The official Twitter account for Germany’s Luftwaffe, its air force, shared video and images of the shipment, saying it was cracking on with its humanitarian relief mission to India.
“Another A400M is loaded with lifesaving equipment to support the fight against Covid. Great cooperation between the Luftwaffe, the German federal armed forces medical service and the European Union,” one tweet said.
On Wednesday, Col. Wolfgang Stern, deputy commodore of the German Airforce Transport Fleet 62, said in an on camera interview: “Flights like these are never routine and especially in this case where we fly all the way to India and carry a cargo which has never been shipped before the preparation and planning requires extra attention. But especially if there are human lives at stake we feel the special motivation in everybody involved which makes those flights so special.”
“The equipment can produce 400,000 litres of gaseous oxygen per day under schoolbook conditions which means supplying 28 patients in intensive care,” Major Sascha Haugk, a logistics expert in the medical service added in the German army handout video.
Some more background: As India’s Covid-19 crisis tipped past breaking point last month, dozens of countries pledged critical aid. Planeloads of ventilators, oxygen supplies and antiviral drugs began arriving last week, with photos showing massive parcels being unloaded at New Delhi airport.

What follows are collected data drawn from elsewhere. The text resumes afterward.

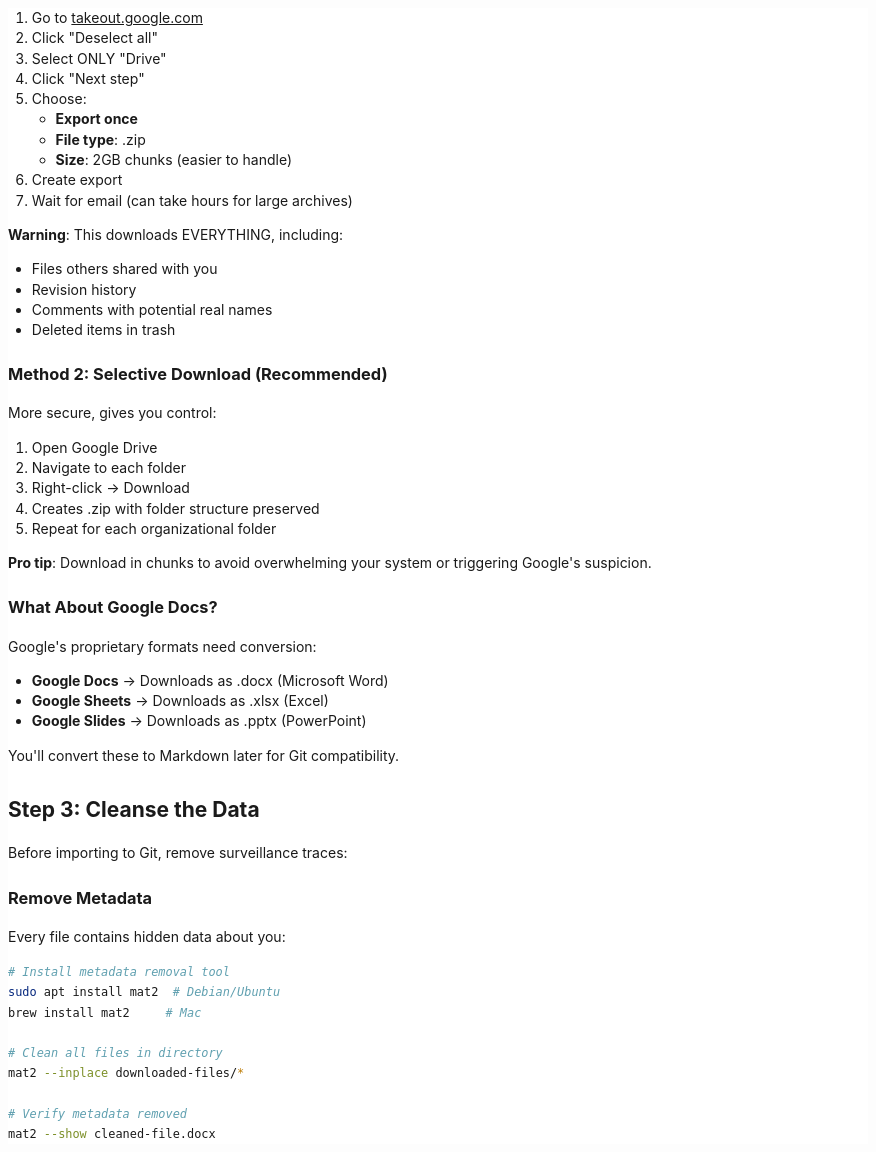 1. Go to [takeout.google.com](https://takeout.google.com)
2. Click "Deselect all"
3. Select ONLY "Drive"
4. Click "Next step"
5. Choose:
   - **Export once**
   - **File type**: .zip
   - **Size**: 2GB chunks (easier to handle)
6. Create export
7. Wait for email (can take hours for large archives)

**Warning**: This downloads EVERYTHING, including:
- Files others shared with you
- Revision history
- Comments with potential real names
- Deleted items in trash

### Method 2: Selective Download (Recommended)

More secure, gives you control:

1. Open Google Drive
2. Navigate to each folder
3. Right-click → Download
4. Creates .zip with folder structure preserved
5. Repeat for each organizational folder

**Pro tip**: Download in chunks to avoid overwhelming your system or triggering Google's suspicion.

### What About Google Docs?

Google's proprietary formats need conversion:

- **Google Docs** → Downloads as .docx (Microsoft Word)
- **Google Sheets** → Downloads as .xlsx (Excel)  
- **Google Slides** → Downloads as .pptx (PowerPoint)

You'll convert these to Markdown later for Git compatibility.

## Step 3: Cleanse the Data

Before importing to Git, remove surveillance traces:

### Remove Metadata

Every file contains hidden data about you:

```bash
# Install metadata removal tool
sudo apt install mat2  # Debian/Ubuntu
brew install mat2     # Mac

# Clean all files in directory
mat2 --inplace downloaded-files/*

# Verify metadata removed
mat2 --show cleaned-file.docx
```
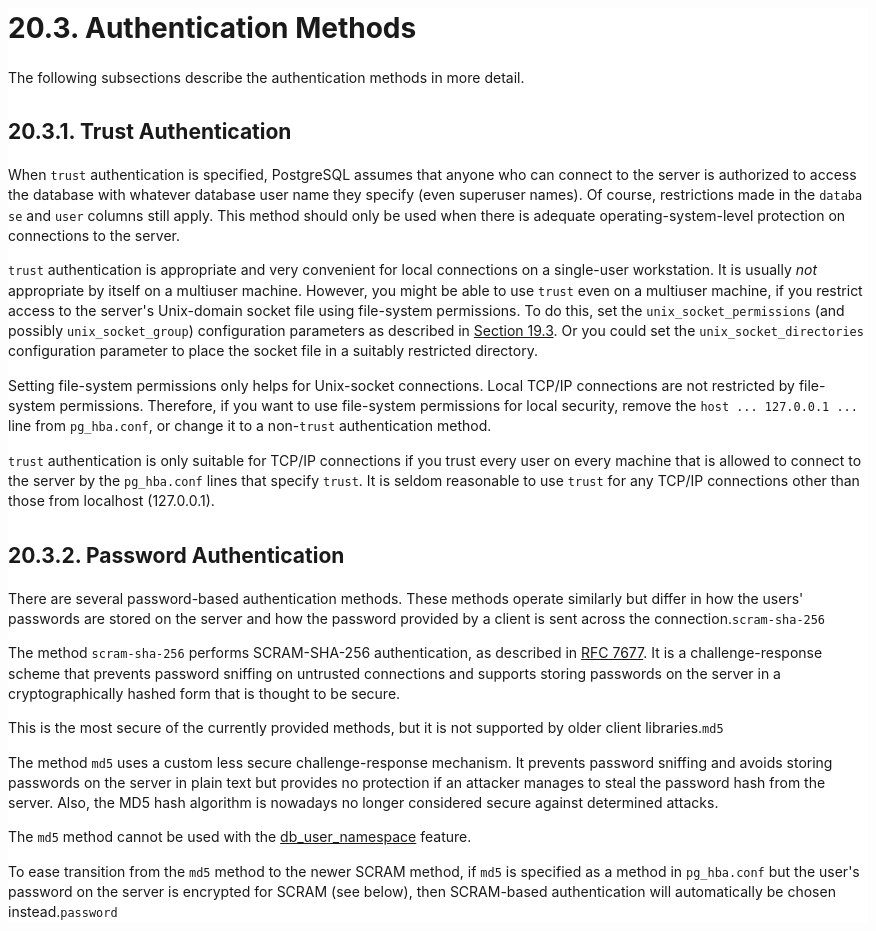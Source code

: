 # 20.3. Authentication Methods

The following subsections describe the authentication methods in more detail.

## 20.3.1. Trust Authentication

When `trust` authentication is specified, PostgreSQL assumes that anyone who can connect to the server is authorized to access the database with whatever database user name they specify \(even superuser names\). Of course, restrictions made in the `database` and `user` columns still apply. This method should only be used when there is adequate operating-system-level protection on connections to the server.

`trust` authentication is appropriate and very convenient for local connections on a single-user workstation. It is usually _not_ appropriate by itself on a multiuser machine. However, you might be able to use `trust` even on a multiuser machine, if you restrict access to the server's Unix-domain socket file using file-system permissions. To do this, set the `unix_socket_permissions` \(and possibly `unix_socket_group`\) configuration parameters as described in [Section 19.3](https://www.postgresql.org/docs/10/static/runtime-config-connection.html). Or you could set the `unix_socket_directories` configuration parameter to place the socket file in a suitably restricted directory.

Setting file-system permissions only helps for Unix-socket connections. Local TCP/IP connections are not restricted by file-system permissions. Therefore, if you want to use file-system permissions for local security, remove the `host ... 127.0.0.1 ...` line from `pg_hba.conf`, or change it to a non-`trust` authentication method.

`trust` authentication is only suitable for TCP/IP connections if you trust every user on every machine that is allowed to connect to the server by the `pg_hba.conf` lines that specify `trust`. It is seldom reasonable to use `trust` for any TCP/IP connections other than those from localhost \(127.0.0.1\).

## 20.3.2. Password Authentication

There are several password-based authentication methods. These methods operate similarly but differ in how the users' passwords are stored on the server and how the password provided by a client is sent across the connection.`scram-sha-256`

The method `scram-sha-256` performs SCRAM-SHA-256 authentication, as described in [RFC 7677](https://tools.ietf.org/html/rfc7677). It is a challenge-response scheme that prevents password sniffing on untrusted connections and supports storing passwords on the server in a cryptographically hashed form that is thought to be secure.

This is the most secure of the currently provided methods, but it is not supported by older client libraries.`md5`

The method `md5` uses a custom less secure challenge-response mechanism. It prevents password sniffing and avoids storing passwords on the server in plain text but provides no protection if an attacker manages to steal the password hash from the server. Also, the MD5 hash algorithm is nowadays no longer considered secure against determined attacks.

The `md5` method cannot be used with the [db\_user\_namespace](https://www.postgresql.org/docs/10/static/runtime-config-connection.html#GUC-DB-USER-NAMESPACE) feature.

To ease transition from the `md5` method to the newer SCRAM method, if `md5` is specified as a method in `pg_hba.conf` but the user's password on the server is encrypted for SCRAM \(see below\), then SCRAM-based authentication will automatically be chosen instead.`password`
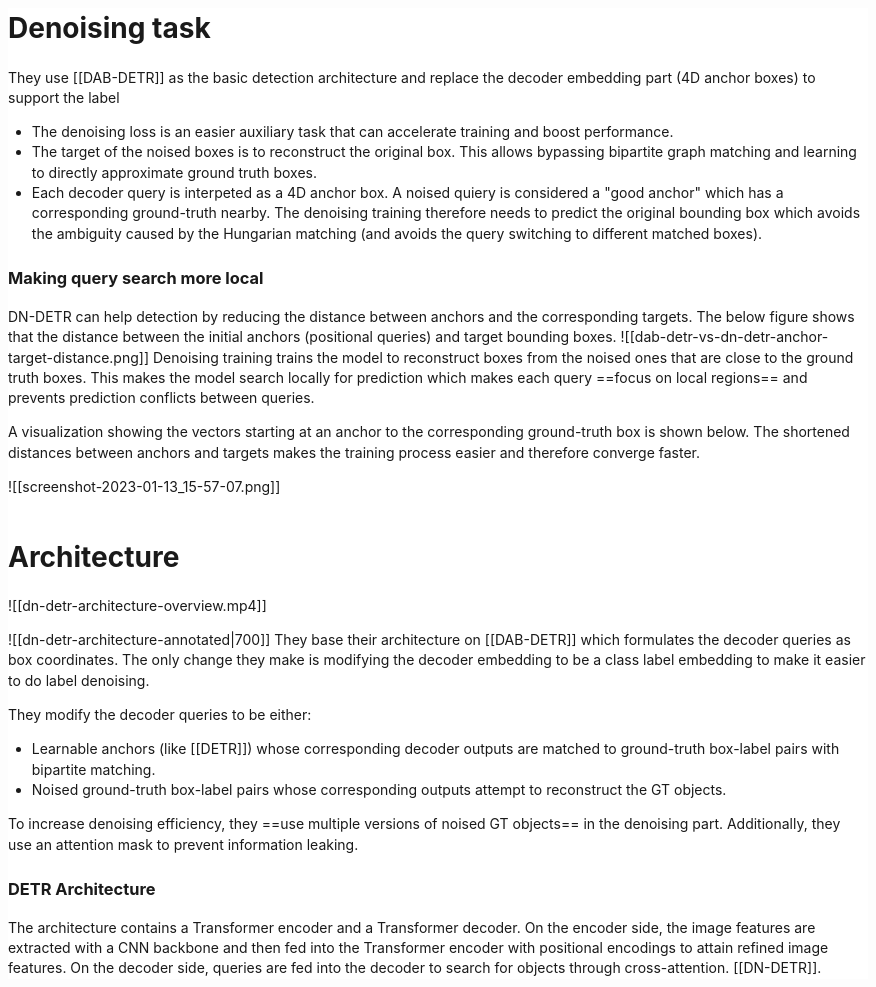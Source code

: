 # Denoising task
They use [[DAB-DETR]] as the basic detection architecture and replace the decoder embedding part (4D anchor boxes) to support the label 
- The denoising loss is an easier auxiliary task that can accelerate training and boost performance.
- The target of the noised boxes is to reconstruct the original box. This allows bypassing bipartite graph matching and learning to directly approximate ground truth boxes.
- Each decoder query is interpeted as a 4D anchor box. A noised quiery is considered a "good anchor" which has a corresponding ground-truth nearby. The denoising training therefore needs to predict the original bounding box which avoids the ambiguity caused by the Hungarian matching (and avoids the query switching to different matched boxes).

### Making query search more local
DN-DETR can help detection by reducing the distance between anchors and the corresponding targets. The below figure shows that the distance between the initial anchors (positional queries) and target bounding boxes.
![[dab-detr-vs-dn-detr-anchor-target-distance.png]]
Denoising training trains the model to reconstruct boxes from the noised ones that are close to the ground truth boxes. This makes the model search locally for prediction which makes each query ==focus on local regions== and prevents prediction conflicts between queries.


A visualization showing the vectors starting at an anchor to the corresponding ground-truth box is shown below. The shortened distances between anchors and targets makes the training process easier and therefore converge faster.

![[screenshot-2023-01-13_15-57-07.png]]
# Architecture
![[dn-detr-architecture-overview.mp4]]

![[dn-detr-architecture-annotated|700]]
They base their architecture on [[DAB-DETR]] which formulates the decoder queries as box coordinates. The only change they make is modifying the decoder embedding to be a class label embedding to make it easier to do label denoising.

They modify the decoder queries to be either:
- Learnable anchors (like [[DETR]]) whose corresponding decoder outputs are matched to ground-truth box-label pairs with bipartite matching.
- Noised ground-truth box-label pairs whose corresponding outputs attempt to reconstruct the GT objects.

To increase denoising efficiency, they ==use multiple versions of noised GT objects== in the denoising part. Additionally, they  use an attention mask to prevent information leaking.


### DETR Architecture
The architecture contains a Transformer encoder and a Transformer decoder. On the encoder side, the image features are extracted with a CNN backbone and then fed into the Transformer encoder with positional encodings to attain refined image features. On the decoder side, queries are fed into the decoder to search for objects through cross-attention. [[DN-DETR]].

However, much of the shipped cargo was not immediately delivered as hospitals on the ground pleaded for more provisions. Medical workers and local officials are still reporting the same devastating shortages that have strained the health care system for weeks now — raising questions, even among foreign donors, of where the aid is going.
Indian government junior cabinet minister Ashwini Kr. Choubey tweeted Wednesday that “Covid-19 supplies received from the global community have been effectively allocated to states and UTs by Government of India.”